What is the difference between bootlegging and appropriation? Bootlegging and copying?
MO
Again, I think the archival dimension and a sense of desire or fandom is important. Studio outtakes, audience tapes, and demos are all the products of a kind of audio archaeology. They take research and digging, and often bootleggers will put these elements together to tell a story, to fill in a gap in the “official” record, or to create an imagined artifact. I think this aspect distinguishes bootlegs from straightforward ripoffs, clones, or copies.

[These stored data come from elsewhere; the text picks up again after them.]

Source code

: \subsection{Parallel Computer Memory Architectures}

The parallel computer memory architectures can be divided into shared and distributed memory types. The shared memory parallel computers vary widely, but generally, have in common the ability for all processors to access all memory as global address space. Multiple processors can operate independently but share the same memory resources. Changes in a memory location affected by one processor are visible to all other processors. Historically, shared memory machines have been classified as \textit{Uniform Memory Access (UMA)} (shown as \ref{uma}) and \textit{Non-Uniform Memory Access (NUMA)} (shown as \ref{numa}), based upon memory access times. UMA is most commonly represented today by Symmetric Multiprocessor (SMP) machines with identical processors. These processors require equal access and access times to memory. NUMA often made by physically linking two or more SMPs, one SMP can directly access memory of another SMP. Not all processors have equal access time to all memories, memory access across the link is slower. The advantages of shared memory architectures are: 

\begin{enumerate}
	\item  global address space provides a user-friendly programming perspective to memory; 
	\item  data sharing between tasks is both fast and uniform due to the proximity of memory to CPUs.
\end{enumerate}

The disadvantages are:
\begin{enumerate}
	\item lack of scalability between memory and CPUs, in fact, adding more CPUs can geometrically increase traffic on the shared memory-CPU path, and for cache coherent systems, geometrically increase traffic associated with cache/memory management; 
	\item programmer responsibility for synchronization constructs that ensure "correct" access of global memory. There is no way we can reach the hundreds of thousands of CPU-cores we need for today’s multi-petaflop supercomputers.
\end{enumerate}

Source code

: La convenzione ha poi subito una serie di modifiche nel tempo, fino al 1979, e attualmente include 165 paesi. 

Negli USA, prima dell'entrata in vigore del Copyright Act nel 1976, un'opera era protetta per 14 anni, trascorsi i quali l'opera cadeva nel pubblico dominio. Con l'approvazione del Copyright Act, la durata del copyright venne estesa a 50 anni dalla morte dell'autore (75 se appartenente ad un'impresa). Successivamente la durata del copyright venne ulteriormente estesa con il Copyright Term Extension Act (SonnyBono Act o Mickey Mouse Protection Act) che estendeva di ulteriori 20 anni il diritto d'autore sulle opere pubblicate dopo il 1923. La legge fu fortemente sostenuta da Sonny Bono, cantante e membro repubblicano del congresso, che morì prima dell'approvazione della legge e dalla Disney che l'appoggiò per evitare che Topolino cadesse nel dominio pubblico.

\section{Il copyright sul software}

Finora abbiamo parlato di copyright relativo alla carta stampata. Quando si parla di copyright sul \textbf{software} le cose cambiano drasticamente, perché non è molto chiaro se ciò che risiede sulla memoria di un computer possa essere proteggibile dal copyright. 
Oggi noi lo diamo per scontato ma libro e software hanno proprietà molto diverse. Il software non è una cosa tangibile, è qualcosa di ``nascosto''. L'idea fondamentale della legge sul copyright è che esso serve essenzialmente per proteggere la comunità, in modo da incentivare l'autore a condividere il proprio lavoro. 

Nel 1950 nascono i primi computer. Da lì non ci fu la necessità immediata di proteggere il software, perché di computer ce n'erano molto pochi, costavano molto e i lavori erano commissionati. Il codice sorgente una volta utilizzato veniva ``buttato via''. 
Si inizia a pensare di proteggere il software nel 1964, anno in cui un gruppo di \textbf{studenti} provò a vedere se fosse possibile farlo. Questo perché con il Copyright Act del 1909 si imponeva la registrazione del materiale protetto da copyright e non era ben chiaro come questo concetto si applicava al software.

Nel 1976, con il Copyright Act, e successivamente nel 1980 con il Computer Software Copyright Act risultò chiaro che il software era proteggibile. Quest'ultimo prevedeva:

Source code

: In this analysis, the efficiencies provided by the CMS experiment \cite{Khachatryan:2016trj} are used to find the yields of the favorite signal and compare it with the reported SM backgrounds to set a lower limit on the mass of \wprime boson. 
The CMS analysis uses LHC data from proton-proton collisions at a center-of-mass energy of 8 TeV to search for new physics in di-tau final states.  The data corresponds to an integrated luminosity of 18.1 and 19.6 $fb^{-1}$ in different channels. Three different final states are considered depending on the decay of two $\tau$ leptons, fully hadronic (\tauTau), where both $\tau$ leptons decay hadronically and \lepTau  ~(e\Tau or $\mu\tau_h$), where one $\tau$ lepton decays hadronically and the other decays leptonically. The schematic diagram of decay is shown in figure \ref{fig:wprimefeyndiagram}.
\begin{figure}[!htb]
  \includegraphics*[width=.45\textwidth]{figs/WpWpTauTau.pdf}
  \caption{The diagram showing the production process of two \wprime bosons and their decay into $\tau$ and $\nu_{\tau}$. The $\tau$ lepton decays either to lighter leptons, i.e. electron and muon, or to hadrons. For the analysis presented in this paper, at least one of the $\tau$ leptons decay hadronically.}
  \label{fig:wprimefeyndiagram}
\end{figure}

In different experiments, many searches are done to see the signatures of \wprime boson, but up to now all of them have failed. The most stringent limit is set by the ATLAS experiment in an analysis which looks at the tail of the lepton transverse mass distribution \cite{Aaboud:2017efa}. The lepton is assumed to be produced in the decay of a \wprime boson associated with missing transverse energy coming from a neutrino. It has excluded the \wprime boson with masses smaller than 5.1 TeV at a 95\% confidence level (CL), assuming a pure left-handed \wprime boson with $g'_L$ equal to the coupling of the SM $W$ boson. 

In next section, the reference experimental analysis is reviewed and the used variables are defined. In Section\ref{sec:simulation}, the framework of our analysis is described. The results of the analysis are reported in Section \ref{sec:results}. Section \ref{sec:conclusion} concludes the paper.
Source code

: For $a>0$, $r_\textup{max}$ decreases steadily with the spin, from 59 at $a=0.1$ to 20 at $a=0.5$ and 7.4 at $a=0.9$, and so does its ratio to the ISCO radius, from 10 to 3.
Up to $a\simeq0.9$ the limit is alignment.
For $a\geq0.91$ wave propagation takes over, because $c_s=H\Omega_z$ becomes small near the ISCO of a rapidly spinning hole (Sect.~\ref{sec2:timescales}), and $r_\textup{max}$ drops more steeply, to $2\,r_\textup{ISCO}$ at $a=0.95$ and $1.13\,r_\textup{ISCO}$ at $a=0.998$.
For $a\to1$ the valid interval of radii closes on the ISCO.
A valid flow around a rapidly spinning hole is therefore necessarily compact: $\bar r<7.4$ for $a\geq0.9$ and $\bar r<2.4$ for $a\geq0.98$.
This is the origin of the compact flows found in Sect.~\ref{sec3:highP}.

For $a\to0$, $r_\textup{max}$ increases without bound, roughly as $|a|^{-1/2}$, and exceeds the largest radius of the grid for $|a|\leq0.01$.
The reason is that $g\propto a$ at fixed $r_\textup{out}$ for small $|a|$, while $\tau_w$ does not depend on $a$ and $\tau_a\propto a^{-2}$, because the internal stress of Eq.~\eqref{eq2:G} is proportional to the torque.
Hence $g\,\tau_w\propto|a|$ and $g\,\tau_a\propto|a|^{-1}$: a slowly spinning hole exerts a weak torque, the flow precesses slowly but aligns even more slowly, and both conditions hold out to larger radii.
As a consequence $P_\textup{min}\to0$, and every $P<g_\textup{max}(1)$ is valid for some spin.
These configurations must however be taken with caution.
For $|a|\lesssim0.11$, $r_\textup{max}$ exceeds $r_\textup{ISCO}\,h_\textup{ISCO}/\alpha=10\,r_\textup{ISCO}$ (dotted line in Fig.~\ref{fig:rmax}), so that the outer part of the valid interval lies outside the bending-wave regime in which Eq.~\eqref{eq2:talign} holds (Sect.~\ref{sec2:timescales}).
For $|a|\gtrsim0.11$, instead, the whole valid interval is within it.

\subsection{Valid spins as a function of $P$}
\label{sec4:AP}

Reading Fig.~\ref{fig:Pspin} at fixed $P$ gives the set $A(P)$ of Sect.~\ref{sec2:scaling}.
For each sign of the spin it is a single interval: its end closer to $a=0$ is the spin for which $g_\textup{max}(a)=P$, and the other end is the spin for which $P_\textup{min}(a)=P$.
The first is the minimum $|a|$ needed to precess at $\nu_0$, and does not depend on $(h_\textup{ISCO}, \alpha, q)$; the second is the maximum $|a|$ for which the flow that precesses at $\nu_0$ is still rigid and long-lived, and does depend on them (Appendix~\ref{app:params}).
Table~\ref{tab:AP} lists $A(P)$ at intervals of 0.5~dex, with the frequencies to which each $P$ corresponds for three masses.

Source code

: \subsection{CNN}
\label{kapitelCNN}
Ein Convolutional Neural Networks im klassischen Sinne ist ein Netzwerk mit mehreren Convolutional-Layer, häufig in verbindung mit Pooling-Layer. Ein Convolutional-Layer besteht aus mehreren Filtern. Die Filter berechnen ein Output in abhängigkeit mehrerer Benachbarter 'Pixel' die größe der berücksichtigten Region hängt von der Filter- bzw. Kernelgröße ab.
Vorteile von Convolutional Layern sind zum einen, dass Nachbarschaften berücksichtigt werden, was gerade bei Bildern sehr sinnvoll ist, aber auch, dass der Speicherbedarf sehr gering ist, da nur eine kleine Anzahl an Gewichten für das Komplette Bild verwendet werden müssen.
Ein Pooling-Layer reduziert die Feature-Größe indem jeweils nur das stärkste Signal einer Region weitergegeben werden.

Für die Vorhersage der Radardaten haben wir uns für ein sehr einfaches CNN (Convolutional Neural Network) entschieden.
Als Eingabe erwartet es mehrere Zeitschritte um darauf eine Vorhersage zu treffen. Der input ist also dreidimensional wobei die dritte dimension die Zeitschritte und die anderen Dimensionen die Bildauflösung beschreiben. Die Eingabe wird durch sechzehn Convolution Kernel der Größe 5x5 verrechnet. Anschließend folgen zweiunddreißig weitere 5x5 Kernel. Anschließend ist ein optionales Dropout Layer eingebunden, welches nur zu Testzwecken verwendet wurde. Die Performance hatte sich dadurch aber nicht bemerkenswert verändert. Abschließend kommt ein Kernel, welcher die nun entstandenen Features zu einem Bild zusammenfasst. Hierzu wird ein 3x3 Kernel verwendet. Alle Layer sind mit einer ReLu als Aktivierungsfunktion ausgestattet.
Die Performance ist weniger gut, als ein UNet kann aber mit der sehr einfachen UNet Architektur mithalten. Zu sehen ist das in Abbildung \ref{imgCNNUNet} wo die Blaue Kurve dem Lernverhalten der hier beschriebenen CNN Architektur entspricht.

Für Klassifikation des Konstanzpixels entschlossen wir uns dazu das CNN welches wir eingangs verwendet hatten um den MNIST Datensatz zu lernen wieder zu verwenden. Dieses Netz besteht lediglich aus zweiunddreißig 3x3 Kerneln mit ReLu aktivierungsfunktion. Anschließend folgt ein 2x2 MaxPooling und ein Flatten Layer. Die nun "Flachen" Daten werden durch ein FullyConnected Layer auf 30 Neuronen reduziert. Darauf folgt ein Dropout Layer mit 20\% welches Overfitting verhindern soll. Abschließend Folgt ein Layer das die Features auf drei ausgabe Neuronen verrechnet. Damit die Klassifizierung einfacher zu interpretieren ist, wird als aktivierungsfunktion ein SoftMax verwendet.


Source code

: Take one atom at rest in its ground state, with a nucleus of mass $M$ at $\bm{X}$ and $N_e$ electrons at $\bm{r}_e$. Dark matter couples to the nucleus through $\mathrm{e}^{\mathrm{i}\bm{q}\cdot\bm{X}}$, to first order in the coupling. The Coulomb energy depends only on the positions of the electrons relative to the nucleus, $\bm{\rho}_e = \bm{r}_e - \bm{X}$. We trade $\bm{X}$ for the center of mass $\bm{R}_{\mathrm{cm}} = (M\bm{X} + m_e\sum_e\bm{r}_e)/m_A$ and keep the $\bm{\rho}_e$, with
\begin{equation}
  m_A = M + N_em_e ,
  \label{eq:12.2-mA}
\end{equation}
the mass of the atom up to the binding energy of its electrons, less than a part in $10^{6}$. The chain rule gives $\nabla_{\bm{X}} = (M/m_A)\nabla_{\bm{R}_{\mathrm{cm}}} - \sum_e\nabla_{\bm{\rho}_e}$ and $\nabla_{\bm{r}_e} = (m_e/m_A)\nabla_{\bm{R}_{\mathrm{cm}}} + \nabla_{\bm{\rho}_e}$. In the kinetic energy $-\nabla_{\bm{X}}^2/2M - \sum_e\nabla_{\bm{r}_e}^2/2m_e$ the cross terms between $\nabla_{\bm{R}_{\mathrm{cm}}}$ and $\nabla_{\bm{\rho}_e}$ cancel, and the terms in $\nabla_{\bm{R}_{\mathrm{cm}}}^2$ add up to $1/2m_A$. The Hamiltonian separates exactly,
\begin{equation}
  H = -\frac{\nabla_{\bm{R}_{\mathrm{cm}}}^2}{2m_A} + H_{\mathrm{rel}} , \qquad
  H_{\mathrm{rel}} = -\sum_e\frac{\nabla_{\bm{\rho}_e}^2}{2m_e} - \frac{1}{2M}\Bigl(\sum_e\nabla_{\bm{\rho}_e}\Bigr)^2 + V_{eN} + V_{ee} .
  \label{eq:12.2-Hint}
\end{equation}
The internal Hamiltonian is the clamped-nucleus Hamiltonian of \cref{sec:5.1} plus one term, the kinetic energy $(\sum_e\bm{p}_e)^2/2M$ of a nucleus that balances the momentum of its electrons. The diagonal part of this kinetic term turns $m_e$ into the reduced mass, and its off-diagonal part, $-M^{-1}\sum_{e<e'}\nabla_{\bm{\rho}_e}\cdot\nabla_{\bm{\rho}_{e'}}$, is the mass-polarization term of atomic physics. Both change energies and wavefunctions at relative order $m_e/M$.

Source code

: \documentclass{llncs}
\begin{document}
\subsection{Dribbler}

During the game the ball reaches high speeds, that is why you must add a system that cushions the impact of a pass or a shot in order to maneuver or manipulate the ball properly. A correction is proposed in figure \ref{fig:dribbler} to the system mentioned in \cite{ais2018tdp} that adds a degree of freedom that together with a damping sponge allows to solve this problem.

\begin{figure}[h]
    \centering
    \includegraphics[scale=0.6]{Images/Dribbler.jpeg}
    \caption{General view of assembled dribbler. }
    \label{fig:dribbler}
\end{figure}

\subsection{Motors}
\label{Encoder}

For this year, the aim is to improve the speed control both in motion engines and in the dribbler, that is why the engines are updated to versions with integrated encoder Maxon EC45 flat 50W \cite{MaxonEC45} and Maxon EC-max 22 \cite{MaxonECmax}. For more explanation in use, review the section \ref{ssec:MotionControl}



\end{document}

Growing up listening to punk and hardcore bands at a time when many of the original groups had long since broken up, I encountered the records themselves as historical artifacts and studied the minutia of type, layout, photography, lyrics, and liner notes with the kind of attention that designers are very familiar with. Bootlegs open up and mine this imaginative space as well.




BS
Can you talk about the relationship between bootlegging and politics? Bootlegging and irony? Bootlegging and fandom? Bootlegging and capitalism?
MO

There is a great book by Clinton Heylin from the mid-1990s titled, appropriately, BOOTLEG, that goes into the whole history of rock bootlegs, beginning in the late 1960s and ending with the advent of the CD era. What comes through strongly in that book is the way that bootleggers have constantly negotiated their relationship to capitalism and the market, whether by trying to get around copyright with so-called “production gap” releases, by undercutting competing bootleggers by repackaging existing bootleg releases or by trying to masquerade as legitimate releases in order to get wider distribution. One bootlegger suggested that what really annoyed major labels about bootlegs was not the potential loss of revenue (which was minimal by comparison) but that bootleggers were using capitalism to do things that it wasn’t designed to do.
BS
How does bootlegging relate to the idea of ownership? Does it share a relationship with the internet and the way no one truly owns an idea?
MO
The internet has really thrown ideas of ownership into question, and as both an open archive and a platform for circulation it has created a huge realm of new possibilities. The artist and theorist Hito Steyerl has discussed this in terms of the circulation of “poor images,” which trade quality for speed and make possible new forms of participation and social connection. At their best bootlegs and musical forms like plunderphonics and mash-ups create entirely new forms out of pre-existing material. For me, these internet subgenres tap into larger questions of collective memory, affect, and the material remainder that exceeds the parameters of a given historical moment or even a given material artifact.